#52FILMSBYWOMEN is a campaign launched by Women In Film in an attempt to raise awareness of female filmmakers. Their initiative asks cinephiles to watch a female-directed film once a week for an entire year, and in this series I will document the films I watched as a part of this pledge.
In the sharply written Juno, Ellen Page played a teenager who gives her baby up for adoption. Nearly a decade later, in an ironic twist (though I’m sure entirely intentional), Sian Heder reunites the actress with her Juno stepmother Allison Janney in a tale in which a young runaway (played by Page) abducts a baby from its irresponsible parent.

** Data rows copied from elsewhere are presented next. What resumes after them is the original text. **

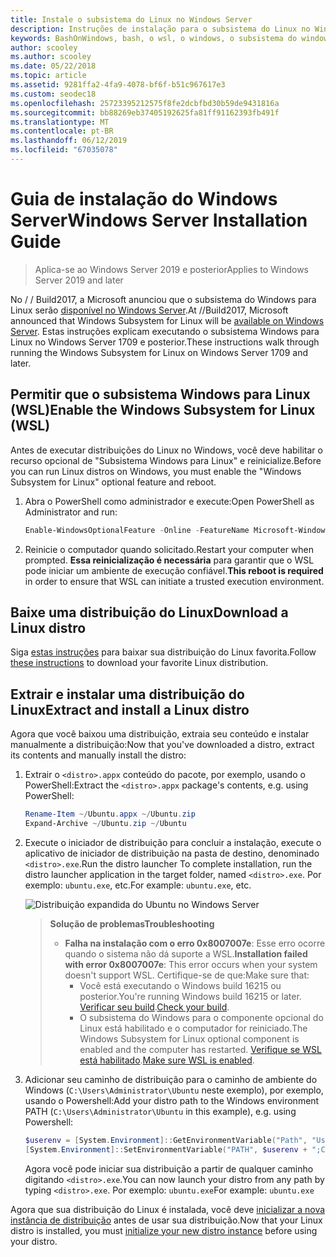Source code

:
 ```yaml
---
title: Instale o subsistema do Linux no Windows Server
description: Instruções de instalação para o subsistema do Linux no Windows Server.
keywords: BashOnWindows, bash, o wsl, o windows, o subsistema do windows para linux, windowssubsystem, ubuntu, do windows server
author: scooley
ms.author: scooley
ms.date: 05/22/2018
ms.topic: article
ms.assetid: 9281ffa2-4fa9-4078-bf6f-b51c967617e3
ms.custom: seodec18
ms.openlocfilehash: 25723395212575f8fe2dcbfbd30b59de9431816a
ms.sourcegitcommit: bb88269eb37405192625fa81ff91162393fb491f
ms.translationtype: MT
ms.contentlocale: pt-BR
ms.lasthandoff: 06/12/2019
ms.locfileid: "67035078"
---
```

# <a name="windows-server-installation-guide"></a><span data-ttu-id="8dd93-104">Guia de instalação do Windows Server</span><span class="sxs-lookup"><span data-stu-id="8dd93-104">Windows Server Installation Guide</span></span>

> <span data-ttu-id="8dd93-105">Aplica-se ao Windows Server 2019 e posterior</span><span class="sxs-lookup"><span data-stu-id="8dd93-105">Applies to Windows Server 2019 and later</span></span>

<span data-ttu-id="8dd93-106">No / / Build2017, a Microsoft anunciou que o subsistema do Windows para Linux serão [disponível no Windows Server](https://blogs.technet.microsoft.com/hybridcloud/2017/05/10/windows-server-for-developers-news-from-microsoft-build-2017/).</span><span class="sxs-lookup"><span data-stu-id="8dd93-106">At //Build2017, Microsoft announced that Windows Subsystem for Linux will be [available on Windows Server](https://blogs.technet.microsoft.com/hybridcloud/2017/05/10/windows-server-for-developers-news-from-microsoft-build-2017/).</span></span>  <span data-ttu-id="8dd93-107">Estas instruções explicam executando o subsistema Windows para Linux no Windows Server 1709 e posterior.</span><span class="sxs-lookup"><span data-stu-id="8dd93-107">These instructions walk through running the Windows Subsystem for Linux on Windows Server 1709 and later.</span></span>

## <a name="enable-the-windows-subsystem-for-linux-wsl"></a><span data-ttu-id="8dd93-108">Permitir que o subsistema Windows para Linux (WSL)</span><span class="sxs-lookup"><span data-stu-id="8dd93-108">Enable the Windows Subsystem for Linux (WSL)</span></span>

<span data-ttu-id="8dd93-109">Antes de executar distribuições do Linux no Windows, você deve habilitar o recurso opcional de "Subsistema Windows para Linux" e reinicialize.</span><span class="sxs-lookup"><span data-stu-id="8dd93-109">Before you can run Linux distros on Windows, you must enable the "Windows Subsystem for Linux" optional feature and reboot.</span></span>

1. <span data-ttu-id="8dd93-110">Abra o PowerShell como administrador e execute:</span><span class="sxs-lookup"><span data-stu-id="8dd93-110">Open PowerShell as Administrator and run:</span></span>
    ```powershell
    Enable-WindowsOptionalFeature -Online -FeatureName Microsoft-Windows-Subsystem-Linux
    ```

2. <span data-ttu-id="8dd93-111">Reinicie o computador quando solicitado.</span><span class="sxs-lookup"><span data-stu-id="8dd93-111">Restart your computer when prompted.</span></span> <span data-ttu-id="8dd93-112">**Essa reinicialização é necessária** para garantir que o WSL pode iniciar um ambiente de execução confiável.</span><span class="sxs-lookup"><span data-stu-id="8dd93-112">**This reboot is required** in order to ensure that WSL can initiate a trusted execution environment.</span></span>

## <a name="download-a-linux-distro"></a><span data-ttu-id="8dd93-113">Baixe uma distribuição do Linux</span><span class="sxs-lookup"><span data-stu-id="8dd93-113">Download a Linux distro</span></span>

<span data-ttu-id="8dd93-114">Siga [estas instruções](install-manual.md) para baixar sua distribuição do Linux favorita.</span><span class="sxs-lookup"><span data-stu-id="8dd93-114">Follow [these instructions](install-manual.md) to download your favorite Linux distribution.</span></span>

## <a name="extract-and-install-a-linux-distro"></a><span data-ttu-id="8dd93-115">Extrair e instalar uma distribuição do Linux</span><span class="sxs-lookup"><span data-stu-id="8dd93-115">Extract and install a Linux distro</span></span>
<span data-ttu-id="8dd93-116">Agora que você baixou uma distribuição, extraia seu conteúdo e instalar manualmente a distribuição:</span><span class="sxs-lookup"><span data-stu-id="8dd93-116">Now that you've downloaded a distro, extract its contents and manually install the distro:</span></span>

1. <span data-ttu-id="8dd93-117">Extrair o `<distro>.appx` conteúdo do pacote, por exemplo, usando o PowerShell:</span><span class="sxs-lookup"><span data-stu-id="8dd93-117">Extract the `<distro>.appx` package's contents, e.g. using PowerShell:</span></span>

    ```powershell
    Rename-Item ~/Ubuntu.appx ~/Ubuntu.zip
    Expand-Archive ~/Ubuntu.zip ~/Ubuntu
    ```

2. <span data-ttu-id="8dd93-118">Execute o iniciador de distribuição para concluir a instalação, execute o aplicativo de iniciador de distribuição na pasta de destino, denominado `<distro>.exe`.</span><span class="sxs-lookup"><span data-stu-id="8dd93-118">Run the distro launcher To complete installation, run the distro launcher application in the target folder, named `<distro>.exe`.</span></span> <span data-ttu-id="8dd93-119">Por exemplo: `ubuntu.exe`, etc.</span><span class="sxs-lookup"><span data-stu-id="8dd93-119">For example: `ubuntu.exe`, etc.</span></span>

    ![Distribuição expandida do Ubuntu no Windows Server](media/server-appx-expand.png)

    > <span data-ttu-id="8dd93-121">**Solução de problemas**</span><span class="sxs-lookup"><span data-stu-id="8dd93-121">**Troubleshooting**</span></span>
    > * <span data-ttu-id="8dd93-122">**Falha na instalação com o erro 0x8007007e**: Esse erro ocorre quando o sistema não dá suporte a WSL.</span><span class="sxs-lookup"><span data-stu-id="8dd93-122">**Installation failed with error 0x8007007e**: This error occurs when your system doesn't support WSL.</span></span> <span data-ttu-id="8dd93-123">Certifique-se de que:</span><span class="sxs-lookup"><span data-stu-id="8dd93-123">Make sure that:</span></span>
    >   * <span data-ttu-id="8dd93-124">Você está executando o Windows build 16215 ou posterior.</span><span class="sxs-lookup"><span data-stu-id="8dd93-124">You're running Windows build 16215 or later.</span></span> <span data-ttu-id="8dd93-125">[Verificar seu build](troubleshooting.md#check-your-build-number).</span><span class="sxs-lookup"><span data-stu-id="8dd93-125">[Check your build](troubleshooting.md#check-your-build-number).</span></span>
    >   * <span data-ttu-id="8dd93-126">O subsistema do Windows para o componente opcional do Linux está habilitado e o computador for reiniciado.</span><span class="sxs-lookup"><span data-stu-id="8dd93-126">The Windows Subsystem for Linux optional component is enabled and the computer has restarted.</span></span>  <span data-ttu-id="8dd93-127">[Verifique se WSL está habilitado](troubleshooting.md#confirm-wsl-is-enabled).</span><span class="sxs-lookup"><span data-stu-id="8dd93-127">[Make sure WSL is enabled](troubleshooting.md#confirm-wsl-is-enabled).</span></span>
    
3. <span data-ttu-id="8dd93-128">Adicionar seu caminho de distribuição para o caminho de ambiente do Windows (`C:\Users\Administrator\Ubuntu` neste exemplo), por exemplo, usando o Powershell:</span><span class="sxs-lookup"><span data-stu-id="8dd93-128">Add your distro path to the Windows environment PATH (`C:\Users\Administrator\Ubuntu` in this example), e.g. using Powershell:</span></span>
        
    ```powershell
    $userenv = [System.Environment]::GetEnvironmentVariable("Path", "User")
    [System.Environment]::SetEnvironmentVariable("PATH", $userenv + ";C:\Users\Administrator\Ubuntu", "User")
    ```
    <span data-ttu-id="8dd93-129">Agora você pode iniciar sua distribuição a partir de qualquer caminho digitando `<distro>.exe`.</span><span class="sxs-lookup"><span data-stu-id="8dd93-129">You can now launch your distro from any path by typing `<distro>.exe`.</span></span> <span data-ttu-id="8dd93-130">Por exemplo: `ubuntu.exe`</span><span class="sxs-lookup"><span data-stu-id="8dd93-130">For example: `ubuntu.exe`</span></span>

<span data-ttu-id="8dd93-131">Agora que sua distribuição do Linux é instalada, você deve [inicializar a nova instância de distribuição](initialize-distro.md) antes de usar sua distribuição.</span><span class="sxs-lookup"><span data-stu-id="8dd93-131">Now that your Linux distro is installed, you must [initialize your new distro instance](initialize-distro.md) before using your distro.</span></span>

Lu (short for Tallulah) and her boyfriend Nico (Evan Jonigkeit) are two drifters with close to nothing but the clothes on their back and the van in which they live. They sleep, steal, have sex and little else. One night, the couple have an argument when Nico suggests he wants to go home and reconnect with his family, prompting him to abandon Lu the next morning. Uncertain of her next step, she decides to travel to New York in search of him, eventually landing at the feet of Nico’s estranged mother Margo (Janney), but she’s hastily shooed away when she asks for money.
In hunt for nourishment, Lu goes to an upscale hotel where a mix-up causes her to be mistaken for housekeeping. Here she meets Carolyn (Tammy Blanchard), a married, self-involved, neglectful mother, who asks the befuddled Lu to babysit her baby daughter, Maddison, while she goes on a date with another man. When she returns, drunk and despondent, Lu impulsively takes the child and seeks refuge at Margo’s apartment, claiming that the baby is her daughter and Margo’s granddaughter.
As baby-napping stories go, Tallulah is a relatively easy-going one; with instances of light-hearted comedy and cutesy baby moments cutting through some of the more depressing, melodramatic aspects of the narrative. Janney and Page makes for smart casting in the pseudo mother-daughter roles, with Janney being her usual brilliant uptight self and Page carrying shades of the narcissistic, roguish charisma that made Juno so appealing. Their charming odd-couple relationship is essentially what gives the story its beating heart, helping to paper over some of the stylistic faults and plot contrivances.
Heder is ultimately forgiving of Maddison’s mother, and while it’s understandable that she would want to give the character a redemptive arc, the film arguably would’ve benefited with a harsher, enigmatic conclusion – but then that perhaps would be asking for a different movie. With an intriguing central conceit apparently based on a real-life situation the director found herself in, Heder announces herself in perfectly assured style.